Link: KNIGHTS & KNAVES ALEHOUSE :: View topic - What's up with the Zeb Cook hatred?

"The thesis was that game genres evolve and eventually die in a very predictable pattern, in fairly well-defined stages. The first stage is the creation of the genre. One game breaks the mold and creates the genre. A very exciting time follows, as copycat games are rushed out and then better-designed, legitimate contenders are created. The excitement generated by the new genre causes wild variation in the parameters (setting, game mechanics, goals, etc.) among games bursting into the genre. Fans of the genre are generally open-minded, accepting of and interested in multiple variants.

The second stage is thinning the herd. The copycat games die out. One game, usually the one that created the genre, becomes clearly dominant. But there are several viable, strong contenders all vying for second place. The parameters of the genre become more codified. Games that don't fit within certain acceptable parameters face rejection from fans, who've narrowed their focus on the game or games they'll play within the genre.

The third stage is ossification and stagnation. A few very well-established games dominate the field. The genre-creating game may still be dominant or it may have fallen by the wayside, failed to keep its audience. Game parameters become very hard and fast and fans are unaccepting of new games that do not adhere to a strict set of parameters, or of existing games that reinvent themselves and drift outside the established genre parameters.

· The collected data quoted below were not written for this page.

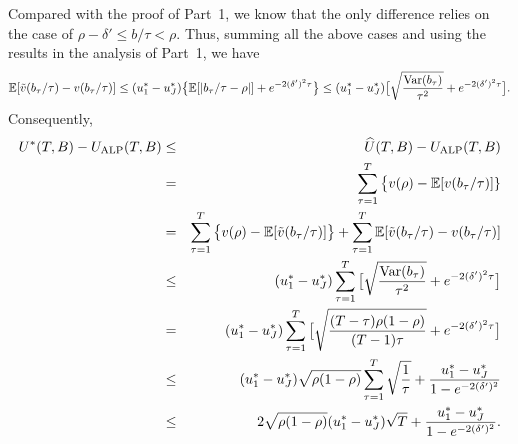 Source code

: Compared with the proof of Part~1, we know that the only difference relies on the case of $\rho - \delta' \leq b/\tau <\rho$. Thus, summing all the above cases and using the results in the analysis of Part~1, we have
\begin{eqnarray}
\mathbb{E}[\tilde{v}(b_\tau/\tau) - v(b_{\tau}/\tau)] \leq (u_1^* - u_J^*)\big\{\mathbb{E}[|b_{\tau}/\tau - \rho|] + e^{-2(\delta')^2\tau}\big\} \leq  (u_1^* - u_J^*)\big[\sqrt{\frac{{\rm Var}(b_{\tau})}{\tau^2}} + e^{-2(\delta')^2\tau}\big] . \nonumber
\end{eqnarray}
Consequently,
\begin{eqnarray}
 U^*(T,B) -  U_{\rm ALP}(T,B) &\leq & \widehat{U}(T,B) -  U_{\rm ALP}(T,B) \nonumber \\
&=&  \sum_{\tau = 1}^T \big\{v(\rho)-\mathbb{E}[v(b_\tau/\tau)]\} \nonumber \\
&=& \sum_{\tau = 1}^T \big\{v(\rho)- \mathbb{E}[\tilde{v}(b_\tau/\tau)] \big\} + \sum_{\tau = 1}^T  \mathbb{E}[ \tilde{v}(b_\tau/\tau) - v(b_{\tau}/\tau) ]  \nonumber\\
&\leq& (u_1^* - u_J^*)\sum_{\tau = 1}^T\big[\sqrt{\frac{{\rm Var}(b_{\tau})}{\tau^2}} + e^{-2(\delta')^2\tau}\big] \nonumber\\
& = &(u_1^* - u_J^*)\sum_{\tau = 1}^T\big[\sqrt{\frac{(T-\tau)\rho(1-\rho)}{(T-1)\tau}}+ e^{-2(\delta')^2\tau}\big]  \nonumber\\
& \leq &(u_1^* - u_J^*) \sqrt{\rho(1-\rho)} \sum_{\tau = 1}^T\sqrt{\frac{1}{\tau}}  + \frac{u_1^* - u_J^*}{1-  e^{-2(\delta')^2}}\nonumber\\
&\leq &2\sqrt{\rho(1-\rho)} (u_1^* - u_J^*) \sqrt{T} + \frac{u_1^* - u_J^*}{1- e^{-2(\delta')^2}}. \nonumber
\end{eqnarray}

Most fans play only one game in the genre.

The fourth stage is effectively commercial death. The narrowing of genre parameters and the intolerance of fans to change drives away any newcomers to the genre. An increasingly small, increasingly vocal minority dictates what they will and will not accept. At some point, it becomes unfeasible for companies to publish products in this genre, to such a small and highly critical audience. The genre might live on, in fan-created products, but commercial interest in it is gone.

When I read that, a few years ago, I found it very interesting. A lot of it is common sense, but it was fascinating to have the evolutionary stages laid out (and the author did a much better job than my poorly remembered version here). I could see its relevance to computer/video game genres, but I never associated it with paper game genres. Until I got onto this message board.

It seems that quite a few people here fixated on the 1e rules and essentially "stopped evolving," if I can use that phrase without offending too many people. The genre-driving company, TSR, moved on, evolving AD&D in an effort to gain the greatest possible audience, which is what a company has to do to continue growing. I think a lot of the folks here became essentially a very vocal minority who refused to be satisfied.

IIRC, there's something of a business maxim that a small minority, maybe 5%, of a company's customers will never be satisfied, no matter what the company does. The maxim holds that it's in the company's interest to let those customers go as it will cost the company far more (in time, resources, money) to try to placate them than they are worth to the company. You'll lose a lot more customers you could have more easily satisfied if you try to satisfy the very hard or impossible to satisfy folks.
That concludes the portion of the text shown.